Computer science experts at the University of Alberta have reportedly cracked the code of the mysterious Voynich manuscript using the power of artificial intelligence. The manuscript, which has been dated to the early 15th century, has baffled language experts and scientists for decades with its strange drawings and unintelligible lines of text. Experts, including professional cryptographers and codebreakers from World War I and World War II, have attempted to decipher the mysterious illustrated codex, but none of them have come close to understanding its content.

Due to its incomprehensible text and drawings, several theories have been proposed, which include the far-out theory that the book may have been written by a lost ancient civilization with the help of extraterrestrials. In 2014, researchers also argued that understanding the strange drawings may be the key to decoding the manuscript’s strange characters.

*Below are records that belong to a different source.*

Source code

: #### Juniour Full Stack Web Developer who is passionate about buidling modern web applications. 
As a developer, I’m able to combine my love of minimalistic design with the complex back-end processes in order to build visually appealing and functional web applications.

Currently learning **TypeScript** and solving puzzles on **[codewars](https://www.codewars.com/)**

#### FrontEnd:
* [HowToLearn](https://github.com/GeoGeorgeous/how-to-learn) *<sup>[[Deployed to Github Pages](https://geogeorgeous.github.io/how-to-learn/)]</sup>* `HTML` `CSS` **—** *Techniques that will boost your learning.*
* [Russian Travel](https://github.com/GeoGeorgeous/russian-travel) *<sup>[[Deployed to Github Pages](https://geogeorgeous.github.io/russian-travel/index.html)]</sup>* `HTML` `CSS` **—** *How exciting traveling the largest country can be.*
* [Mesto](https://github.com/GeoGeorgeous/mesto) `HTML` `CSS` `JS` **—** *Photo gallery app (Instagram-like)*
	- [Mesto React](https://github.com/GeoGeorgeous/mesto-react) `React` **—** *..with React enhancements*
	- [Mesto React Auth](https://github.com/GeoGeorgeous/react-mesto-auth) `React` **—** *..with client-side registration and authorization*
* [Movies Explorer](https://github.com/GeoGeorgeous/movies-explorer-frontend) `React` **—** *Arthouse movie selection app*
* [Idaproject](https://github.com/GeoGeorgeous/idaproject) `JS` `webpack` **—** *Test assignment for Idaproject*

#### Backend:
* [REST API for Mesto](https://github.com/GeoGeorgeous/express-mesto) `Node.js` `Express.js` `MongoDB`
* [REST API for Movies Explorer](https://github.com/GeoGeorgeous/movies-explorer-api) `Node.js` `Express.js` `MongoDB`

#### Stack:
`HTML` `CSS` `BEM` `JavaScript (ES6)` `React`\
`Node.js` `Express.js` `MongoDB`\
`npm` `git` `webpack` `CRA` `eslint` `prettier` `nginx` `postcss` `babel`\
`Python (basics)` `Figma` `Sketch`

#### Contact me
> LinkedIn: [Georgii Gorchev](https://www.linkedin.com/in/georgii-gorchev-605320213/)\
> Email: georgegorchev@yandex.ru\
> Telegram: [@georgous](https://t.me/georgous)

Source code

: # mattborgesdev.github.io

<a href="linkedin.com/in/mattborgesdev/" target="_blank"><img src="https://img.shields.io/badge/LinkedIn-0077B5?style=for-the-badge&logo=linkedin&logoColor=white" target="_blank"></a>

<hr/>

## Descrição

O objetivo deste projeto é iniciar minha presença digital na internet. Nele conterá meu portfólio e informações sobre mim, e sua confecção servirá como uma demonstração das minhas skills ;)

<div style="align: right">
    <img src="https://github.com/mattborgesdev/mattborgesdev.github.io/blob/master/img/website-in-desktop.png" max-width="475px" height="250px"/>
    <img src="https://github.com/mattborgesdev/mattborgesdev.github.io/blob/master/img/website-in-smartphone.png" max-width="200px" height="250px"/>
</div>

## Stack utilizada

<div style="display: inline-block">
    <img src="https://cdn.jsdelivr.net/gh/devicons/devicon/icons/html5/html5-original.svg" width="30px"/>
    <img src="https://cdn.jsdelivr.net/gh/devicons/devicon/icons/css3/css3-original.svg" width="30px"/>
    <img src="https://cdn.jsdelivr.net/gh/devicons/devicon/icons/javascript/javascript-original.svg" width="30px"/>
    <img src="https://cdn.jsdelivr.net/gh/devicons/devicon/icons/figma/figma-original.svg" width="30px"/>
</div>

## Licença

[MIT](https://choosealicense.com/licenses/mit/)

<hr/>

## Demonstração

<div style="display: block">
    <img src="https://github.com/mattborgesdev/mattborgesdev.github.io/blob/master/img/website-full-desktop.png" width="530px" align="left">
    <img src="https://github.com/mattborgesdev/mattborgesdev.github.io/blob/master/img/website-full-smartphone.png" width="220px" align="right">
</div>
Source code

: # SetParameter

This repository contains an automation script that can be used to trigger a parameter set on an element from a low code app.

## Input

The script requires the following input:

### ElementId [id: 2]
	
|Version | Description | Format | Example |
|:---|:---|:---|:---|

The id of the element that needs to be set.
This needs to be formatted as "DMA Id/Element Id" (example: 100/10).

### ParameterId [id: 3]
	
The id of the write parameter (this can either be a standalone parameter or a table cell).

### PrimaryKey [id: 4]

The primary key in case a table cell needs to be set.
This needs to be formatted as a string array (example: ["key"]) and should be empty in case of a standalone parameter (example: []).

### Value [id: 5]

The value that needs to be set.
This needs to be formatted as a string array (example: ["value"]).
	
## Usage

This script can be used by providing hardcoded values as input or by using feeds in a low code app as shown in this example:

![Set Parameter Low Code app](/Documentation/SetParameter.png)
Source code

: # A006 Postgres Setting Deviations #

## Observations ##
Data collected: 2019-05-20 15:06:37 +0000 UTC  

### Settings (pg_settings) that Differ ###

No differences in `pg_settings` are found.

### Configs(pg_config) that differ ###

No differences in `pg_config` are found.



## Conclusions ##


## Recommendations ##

A self-proclaimed “Prophet of God” had even claimed that he was able to decipher the book at one point and revealed that it may be a herbological tome used to keep track of medicinal plants.

Now, scientists at the University of Alberta may soon put those theories to rest as they have reportedly identified the language that was used in writing the manuscript. According to computer science Professor Grzegorz Kondrak, through his published research on the Association for Computational Linguistics website, the language that was used to write the manuscript is apparently an old form of Hebrew.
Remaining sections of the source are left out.